Rain could really surprise himself. Just now, looking over his memories (a travel journal he kept by his side...Ever since childhood.) tears involuntarily sprung to his eyes. There was an entry on Cherokee…If there was ever a closer thing to love, this was it. The girl annoyed him, it was true, but he loved her, in a strange, other-worldly way, a world of non-involvement and cool hostility. When he was a young adolescent, she was still a little child…And in his thirties, that four-year age gap had somehow closed itself, though she was the picture of youth…Not that Rain would know, it was a long time since a visit to Pallet…But when he visited, two years ago, he had not been disappointed.
Cherokee had a vast amount of chestnut hair, that kinked into a coil at the end, and hung way below her waist. Her eyes were also dark green, she often WORE green (cut-off dungarees, summer dresses, Capri pants), and her face was still that of a 10-year olds. Rain grew up with Cherokee, and Mist, his childhood friend, who he would reminisce about later. When they were young, they of course had a more innocent touch around pokemon. They would help the younger village children raise their cocoons into Butterfrees and Beedrills ("It's all in the massage!" Rain would say.) And give advice about the care of the tame pokemon in the wild grass-the perfect feed for Pidgeys, How to not scare the local Oddishes, etc. Cherokee collected pokemon-she did not fight them-and everything was a new project. She raised tiny Jigglypuffs into huge tame bloaters, and when little girls cried, envious of Cherokee's Jigglypuffs softer curls and sweeter lullabies, she would give them away as pets. She'd raise common wild pokemon, setting them running in her yard, eating her own-recipe food, her floors scattered with pokeballs. She'd buy rare types from unsuitable trainers, build them up and set them free. She'd owned many types, the difficult, aggressive and the passive. She'd witnessed deaths and births and was capable and driven with every kind, no-one a lost cause. When she eventually got into fighting (her early teens) her squad was constantly changing. Her only constants were a Pidgey she'd raised from an injured baby (who'd never evolved…He was age-old but his growth was stunted, and though a fierce fighter, never quite seemed capable of the change) and a Misdreavus that always floated free, around her shoulder. It seemed to have quite a blank stare, and a bit of a drool. However, it had a cold manner and its attacks knocked a foe right out-it's psybeam was particularly cruel, and unusually purple in colour, as opposed to silver. The Pidgey matched Jack-it too tore out vital organs and such. Cherokee reminded Rain so much of himself sometimes-pokemon often had to prove their worth to Cherokee, too. Blood-stained and amputated she'd find them, raising them to be the fiercest fighters or the cutest pets, at random will.
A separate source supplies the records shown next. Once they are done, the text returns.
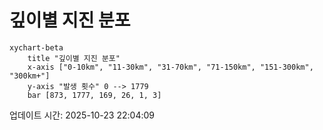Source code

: # 깊이별 지진 분포

```mermaid
xychart-beta
    title "깊이별 지진 분포"
    x-axis ["0-10km", "11-30km", "31-70km", "71-150km", "151-300km", "300km+"]
    y-axis "발생 횟수" 0 --> 1779
    bar [873, 1777, 169, 26, 1, 3]
```

업데이트 시간: 2025-10-23 22:04:09

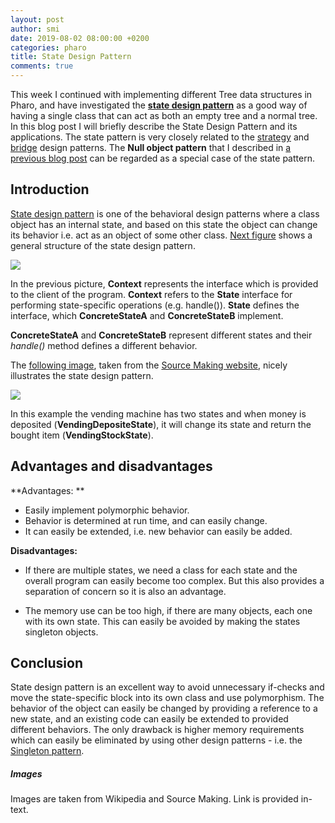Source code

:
 ```yaml
---
layout: post
author: smi
date: 2019-08-02 08:00:00 +0200
categories: pharo
title: State Design Pattern
comments: true
---
```


This week I continued with implementing different Tree data structures in Pharo, and have investigated the [**state design pattern**](https://en.wikipedia.org/wiki/State_pattern) as a good way of having a single class that can act as both an empty tree and a normal tree. In this blog post I will briefly describe the State Design Pattern and its applications. The state pattern is very closely related to the [strategy](https://en.wikipedia.org/wiki/Strategy_pattern) and [bridge](https://en.wikipedia.org/wiki/Bridge_pattern) design patterns. The **Null object pattern** that I described in [a previous blog post](https://pharokeepers.github.io/pharo/2019/07/28/Null-Object-Pattern.html) can be regarded as a special case of the state pattern. 

## Introduction

[State design pattern](https://www.geeksforgeeks.org/state-design-pattern/) is one of the behavioral design patterns where a class object has an internal state, and based on this state the object can change its behavior  i.e. act as an object of some other class.  [Next figure](https://en.wikipedia.org/wiki/State_pattern) shows a general structure of the state design pattern. 



![](https://upload.wikimedia.org/wikipedia/commons/thumb/e/e8/State_Design_Pattern_UML_Class_Diagram.svg/940px-State_Design_Pattern_UML_Class_Diagram.svg.png)



In the previous picture, **Context** represents the interface which is provided to the client of the program. **Context** refers to the **State** interface for performing state-specific operations (e.g. handle()). **State** defines the interface, which **ConcreteStateA** and **ConcreteStateB** implement. 

**ConcreteStateA** and **ConcreteStateB** represent different states and their *handle()* method defines a different behavior. 

The [following image](https://sourcemaking.com/design_patterns/state), taken from the [Source Making website](https://sourcemaking.com), nicely illustrates the state design pattern. 

![](https://sourcemaking.com/files/v2/content/patterns/State_example1-2x.png)

In this example the vending machine has two states and when money is deposited (**VendingDepositeState**), it will change its state and return the bought item (**VendingStockState**). 



## Advantages and disadvantages 

**Advantages: **

- Easily implement polymorphic behavior. 
- Behavior is determined at run time, and can easily change. 
- It can easily be extended, i.e. new behavior can easily be added. 

**Disadvantages:**

- If there are multiple states, we need a class for each state and the overall program can easily become too complex. But this also provides a separation of concern so it is also an advantage.

- The memory use can be too high, if there are many objects, each one with its own state. This can easily be avoided by making the states singleton objects.

  

## Conclusion 

State design pattern is an excellent way to avoid unnecessary if-checks and move the state-specific block into its own class and use polymorphism. The behavior of the object can easily be changed by providing a reference to a new state, and an existing code can easily be extended to provided different behaviors. The only drawback is higher memory requirements which can easily be eliminated by using other design patterns - i.e. the [Singleton pattern](https://en.wikipedia.org/wiki/Singleton_pattern).



##### Images

Images are taken from Wikipedia and Source Making. Link is provided in-text.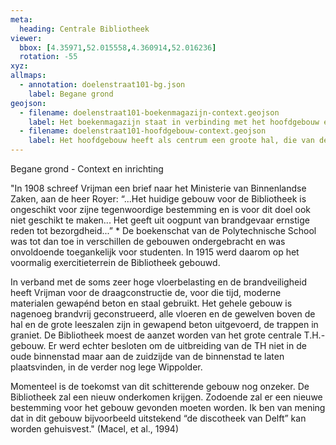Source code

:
 ```yaml
---
meta:
  heading: Centrale Bibliotheek 
viewer:
  bbox: [4.35971,52.015558,4.360914,52.016236]
  rotation: -55
xyz:
allmaps:
  - annotation: doelenstraat101-bg.json
    label: Begane grond
geojson:
  - filename: doelenstraat101-boekenmagazijn-context.geojson
    label: Het boekenmagazijn staat in verbinding met het hoofdgebouw en met het gebouw voor Weg- en Waterbouwkunde. Het biedt op den beganen grond gelegenheid voor het opbergen van kaarten en plaatwerken in een aantal ladekasten en voorts op de vier verdiepingen bergruimte voor ongeveer 150000 boeken, die naar hun formaat worden opgeborgen. Het magazijn is niet toegankelijk voor de bezoekers van de bibliotheek. (Westendorp, 1930)
  - filename: doelenstraat101-hoofdgebouw-context.geojson
    label: Het hoofdgebouw heeft als centrum een groote hal, die van den vloer tot de kap omhoog gaat en omsloten wordt door een galerij. Aan de voorzijde daarvan liggen, links van den ingang, de kamer van den bibliothecaris en de groote leeszaal, rechts de garderobe. Boven deze ruimten bevindt zich in het front van het gebouw een groote expositiezaal. De overige lokalen zijn bestemd voor de administratie, de boekbinderij, een fotografisch atelier, enz. (Westendorp, 1930)
---
```

Begane grond - Context en inrichting

"In 1908 schreef Vrijman een brief naar het Ministerie van Binnenlandse Zaken, aan de heer Royer: “...Het huidige gebouw voor de Bibliotheek is ongeschikt voor zijne tegenwoordige bestemming en is voor dit doel ook niet geschikt te maken... Het geeft uit oogpunt van brandgevaar ernstige reden tot bezorgdheid...” * De boekenschat van de Polytechnische School was tot dan toe in verschillen de gebouwen ondergebracht en was onvoldoende toegankelijk voor studenten. In 1915 werd daarom op het voormalig exercitieterrein de Bibliotheek gebouwd.

In verband met de soms zeer hoge vloerbelasting en de brandveiligheid heeft Vrijman voor de draagconstructie de, voor die tijd, moderne materialen gewapénd beton en staal gebruikt. Het gehele gebouw is nagenoeg brandvrij geconstrueerd, alle vloeren en de gewelven boven de hal en de grote leeszalen zijn in gewapend beton uitgevoerd, de trappen in graniet. De Bibliotheek moest de aanzet worden van het grote centrale T.H.-gebouw. Er werd echter besloten om de uitbreiding van de TH niet in de oude binnenstad maar aan de zuidzijde van de binnenstad te laten plaatsvinden, in de verder nog lege Wippolder.

Momenteel is de toekomst van dit schitterende gebouw nog onzeker. De Bibliotheek zal een nieuw onderkomen krijgen. Zodoende zal er een nieuwe bestemming voor het gebouw gevonden moeten worden. Ik ben van mening dat in dit gebouw bijvoorbeeld uitstekend “de discotheek van Delft” kan worden gehuisvest."
(Macel, et al., 1994)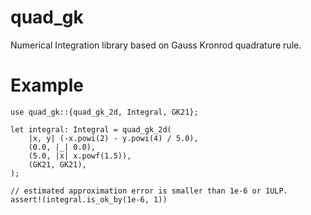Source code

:# quad_gk

Numerical Integration library based on Gauss Kronrod quadrature rule.

# Example
```
use quad_gk::{quad_gk_2d, Integral, GK21};

let integral: Integral = quad_gk_2d(
    |x, y| (-x.powi(2) - y.powi(4) / 5.0),
    (0.0, |_| 0.0),
    (5.0, |x| x.powf(1.5)),
    (GK21, GK21),
);

// estimated approximation error is smaller than 1e-6 or 1ULP.
assert!(integral.is_ok_by(1e-6, 1))
```
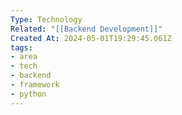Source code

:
 ```yaml
---
Type: Technology
Related: "[[Backend Development]]"
Created At: 2024-05-01T19:29:45.061Z
tags:
- area
- tech
- backend
- framework
- python
---
```

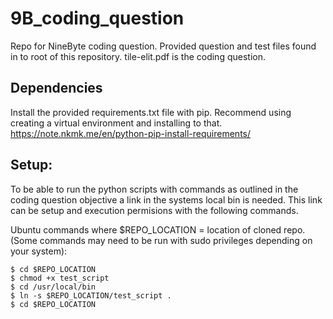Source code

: # 9B_coding_question

Repo for NineByte coding question. Provided question and test files found in to root of this repository.
tile-elit.pdf is the coding question.

## Dependencies 

Install the provided requirements.txt file with pip. Recommend using creating a virtual environment and installing to that. 
https://note.nkmk.me/en/python-pip-install-requirements/

## Setup:

To be able to run the python scripts with commands as outlined in the coding question objective a link in the systems local bin is needed.
This link can be setup and execution permisions with the following commands.

Ubuntu commands where $REPO_LOCATION = location of cloned repo. (Some commands may need to be run with sudo privileges depending on your system):
```
$ cd $REPO_LOCATION
$ chmod +x test_script
$ cd /usr/local/bin
$ ln -s $REPO_LOCATION/test_script .
$ cd $REPO_LOCATION
```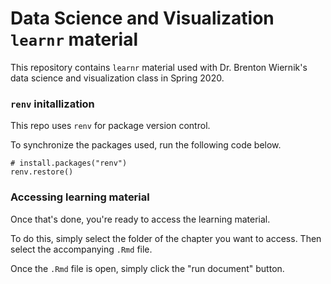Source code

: # Data Science and Visualization `learnr` material

This repository contains `learnr` material used with Dr. Brenton Wiernik's data science and visualization class in Spring 2020.

### `renv` initallization

This repo uses `renv` for package version control. 

To synchronize the packages used, run the following code below.

```
# install.packages("renv")
renv.restore()
```

### Accessing learning material

Once that's done, you're ready to access the learning material.

To do this, simply select the folder of the chapter you want to access. Then select the accompanying `.Rmd` file.

Once the `.Rmd` file is open, simply click the "run document" button. 

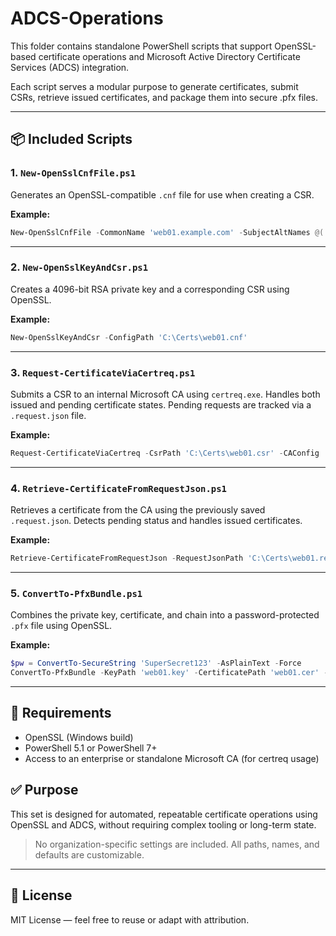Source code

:# ADCS-Operations

This folder contains standalone PowerShell scripts that support OpenSSL-based certificate operations
and Microsoft Active Directory Certificate Services (ADCS) integration.

Each script serves a modular purpose to generate certificates, submit CSRs, retrieve issued certificates,
and package them into secure .pfx files.

---

## 📦 Included Scripts

### 1. `New-OpenSslCnfFile.ps1`
Generates an OpenSSL-compatible `.cnf` file for use when creating a CSR.

**Example:**
```powershell
New-OpenSslCnfFile -CommonName 'web01.example.com' -SubjectAltNames @('DNS:web01.example.com','IP:192.168.0.100')
```

---

### 2. `New-OpenSslKeyAndCsr.ps1`
Creates a 4096-bit RSA private key and a corresponding CSR using OpenSSL.

**Example:**
```powershell
New-OpenSslKeyAndCsr -ConfigPath 'C:\Certs\web01.cnf'
```

---

### 3. `Request-CertificateViaCertreq.ps1`
Submits a CSR to an internal Microsoft CA using `certreq.exe`. Handles both issued and pending certificate states. Pending requests are tracked via a `.request.json` file.

**Example:**
```powershell
Request-CertificateViaCertreq -CsrPath 'C:\Certs\web01.csr' -CAConfig 'CA01\My-CA' -CertTemplate 'WebServer'
```

---

### 4. `Retrieve-CertificateFromRequestJson.ps1`
Retrieves a certificate from the CA using the previously saved `.request.json`. Detects pending status and handles issued certificates.

**Example:**
```powershell
Retrieve-CertificateFromRequestJson -RequestJsonPath 'C:\Certs\web01.request.json'
```

---

### 5. `ConvertTo-PfxBundle.ps1`
Combines the private key, certificate, and chain into a password-protected `.pfx` file using OpenSSL.

**Example:**
```powershell
$pw = ConvertTo-SecureString 'SuperSecret123' -AsPlainText -Force
ConvertTo-PfxBundle -KeyPath 'web01.key' -CertificatePath 'web01.cer' -ChainPath 'chain.crt' -PfxPassword $pw
```

---

## 🔐 Requirements
- OpenSSL (Windows build)
- PowerShell 5.1 or PowerShell 7+
- Access to an enterprise or standalone Microsoft CA (for certreq usage)

## ✅ Purpose
This set is designed for automated, repeatable certificate operations using
OpenSSL and ADCS, without requiring complex tooling or long-term state.

> No organization-specific settings are included. All paths, names, and defaults are customizable.

---

## 🧾 License
MIT License — feel free to reuse or adapt with attribution.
Mist was his companion since birth. Their mothers lived next door to each other, for a start. Mist had a lot of long, straight scarlet hair, and dark eyes. He too often wore black, but his ideals were far from dark. He looked on every pokemon with kindness, especially water pokemon, but now they were bitter against each other. Rivals perhaps, except Mist avoided Rain in disgust. He said that Rain had turned away from the truth, slaughtering pokemon in battle when knocking the opponent out was perfectly acceptable. Rain argued the truth WAS death, but Mist had walked away. They'd had one more battle after that, a rematch, years after adolescence, and Mist claimed he would make Rain see the lighter side, by only knocking out his whole squad, but Jack and Azumarill had assaninated Mist's whole squad. All six of them. Fallen after another. Mist ran from battle, tears in his eyes. Rain buried the blood-stained carcasses, looking at the glassy stare of the eyes, swatting Jack away from the exposed meat, head in his hands often. Destruction. He looked at it. A dark battler, he was. And how? He didn't know how impossible his talent was. The corpses were piled high. A Tauros here. But defeated by a Murkrow? How? It was so big…The skull of a Pinsir smashed in by Azumarill's boulder-tail. Various limbs scattered around, a head…Jesus. He pushed the remains into a deep grave, patted the soil firm, bowed his head and left the scene. A scene he would have to leave many, many times in the future. But the grief was worth it. One day, it could happen to him. But the risk was a rush. The urge of him and his team to get better. Through age and strife and attack and ill-will and bad reputation and so much blood.